Ethics application status

Approved

Date submitted

19/10/2023

Date registered

22/03/2024

Date last updated

8/09/2024

Date data sharing statement initially provided

22/03/2024

Type of registration

Prospectively registered

Titles & IDs

Public title

VIBRANT: Targeting Variations in gastroIntestinal cancer Biology with MRI and radiotherapy using Artificial iNTelligence

Scientific title

VIBRANT: Targeting variations in gastrointestinal cancer cellularity, organisation, metabolism, and oxygenation with MRI and radiotherapy using artificial intelligence to enable individualised cancer treatment.

Secondary ID [1]

Nil

Universal Trial Number (UTN)

Trial acronym

VIBRANT

Linked study record

Health condition

Health condition(s) or problem(s) studied:

Colon cancer

Rectal cancer

Pancreatic cancer

Condition category

Condition code

Cancer

Bowel - Back passage (rectum) or large bowel (colon)

Cancer

Pancreatic

Intervention/exposure

Study type

Interventional

Description of intervention(s) / exposure

This project will focus on gastrointestinal cancers (pancreatic and colorectal) that often have poorer outcomes after standard treatment.
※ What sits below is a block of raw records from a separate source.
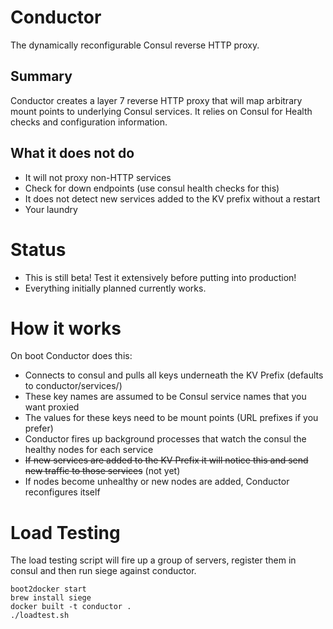 Conductor
=========
The dynamically reconfigurable Consul reverse HTTP proxy.

Summary
-------
Conductor creates a layer 7 reverse HTTP proxy that will map arbitrary mount
points to underlying Consul services. It relies on Consul for Health checks and
configuration information.

What it does not do
-------------------
* It will not proxy non-HTTP services
* Check for down endpoints (use consul health checks for this)
* It does not detect new services added to the KV prefix without a restart
* Your laundry

Status
======
* This is still beta! Test it extensively before putting into production!
* Everything initially planned currently works.

How it works
============
On boot Conductor does this:
* Connects to consul and pulls all keys underneath the KV Prefix (defaults to 
conductor/services/)
* These key names are assumed to be Consul service names that you want proxied
* The values for these keys need to be mount points (URL prefixes if you prefer)
* Conductor fires up background processes that watch the consul the healthy nodes
for each service
* ~~If new services are added to the KV Prefix it will notice this and send new 
traffic to those services~~ (not yet)
* If nodes become unhealthy or new nodes are added, Conductor reconfigures itself

Load Testing
============

The load testing script will fire up a group of servers, register them in consul
and then run siege against conductor.

```
boot2docker start
brew install siege
docker built -t conductor .
./loadtest.sh
```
This project will use ultra-high field MRI to characterise tumour heterogeneity at microscopic resolutions and correlate MRI findings with ‘ground-truth’ histopathology. Deep learning (artificial intelligence) will be used for the first time in cancer to characterise cancer heterogeneity with MRI, and translate these findings to clinical MRI to enhance the quality and resolution of clinical MRI images. MRI whole tumour ‘virtual biopsy’ will provide previously unobtainable information on tumour microenvironment and biologic behaviour (e.g. oxygenation, metabolism, cellularity and organisation). This will enable personalisation of patient treatment and allow MRI-Linacs and other therapies to target changes in cancer biology, leading to better cancer control and less side-effects.
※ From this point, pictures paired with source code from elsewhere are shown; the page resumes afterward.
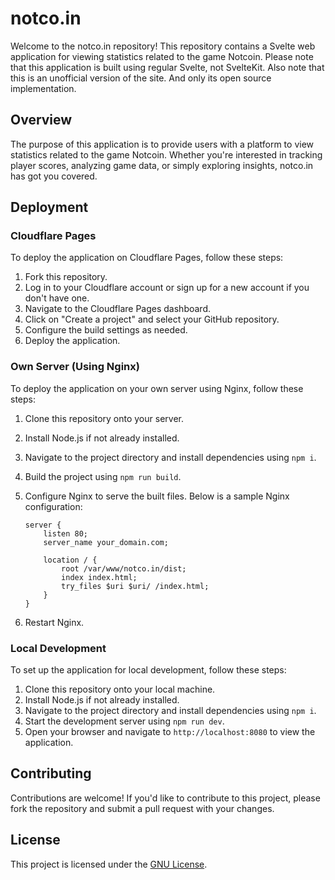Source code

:# notco.in

Welcome to the notco.in repository! This repository contains a Svelte web application for viewing statistics related to the game Notcoin. Please note that this application is built using regular Svelte, not SvelteKit.
Also note that this is an unofficial version of the site. And only its open source implementation.

## Overview

The purpose of this application is to provide users with a platform to view statistics related to the game Notcoin. Whether you're interested in tracking player scores, analyzing game data, or simply exploring insights, notco.in has got you covered.

## Deployment

### Cloudflare Pages

To deploy the application on Cloudflare Pages, follow these steps:

1. Fork this repository.
2. Log in to your Cloudflare account or sign up for a new account if you don't have one.
3. Navigate to the Cloudflare Pages dashboard.
4. Click on "Create a project" and select your GitHub repository.
5. Configure the build settings as needed.
6. Deploy the application.

### Own Server (Using Nginx)

To deploy the application on your own server using Nginx, follow these steps:

1. Clone this repository onto your server.
2. Install Node.js if not already installed.
3. Navigate to the project directory and install dependencies using `npm i`.
4. Build the project using `npm run build`.
5. Configure Nginx to serve the built files. Below is a sample Nginx configuration:

   ```nginx
   server {
       listen 80;
       server_name your_domain.com;

       location / {
           root /var/www/notco.in/dist;
           index index.html;
           try_files $uri $uri/ /index.html;
       }
   }
   ```

6. Restart Nginx.

### Local Development

To set up the application for local development, follow these steps:

1. Clone this repository onto your local machine.
2. Install Node.js if not already installed.
3. Navigate to the project directory and install dependencies using `npm i`.
4. Start the development server using `npm run dev`.
5. Open your browser and navigate to `http://localhost:8080` to view the application.

## Contributing

Contributions are welcome! If you'd like to contribute to this project, please fork the repository and submit a pull request with your changes.

## License

This project is licensed under the [GNU License](LICENSE).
Deep learning models that will be explored include (i) deep learning super-resolution - a method of obtaining a higher resolution image from clinical MR image (ii) convolutional neural network (iii) generative adversarial network. Radiomics analysis (computer-aided high-throughput analysis of medical images that can extract hundreds to thousands of quantitative or textural imaging parameters) may also be used in the analysis of ex vivo and clinical MRIs. The ability of developed deep learning models to produce a ‘high-resolution’ clinical MRI (i.e. whole tumour MRI ‘virtual biopsy’) will be tested on patient clinical MRI images.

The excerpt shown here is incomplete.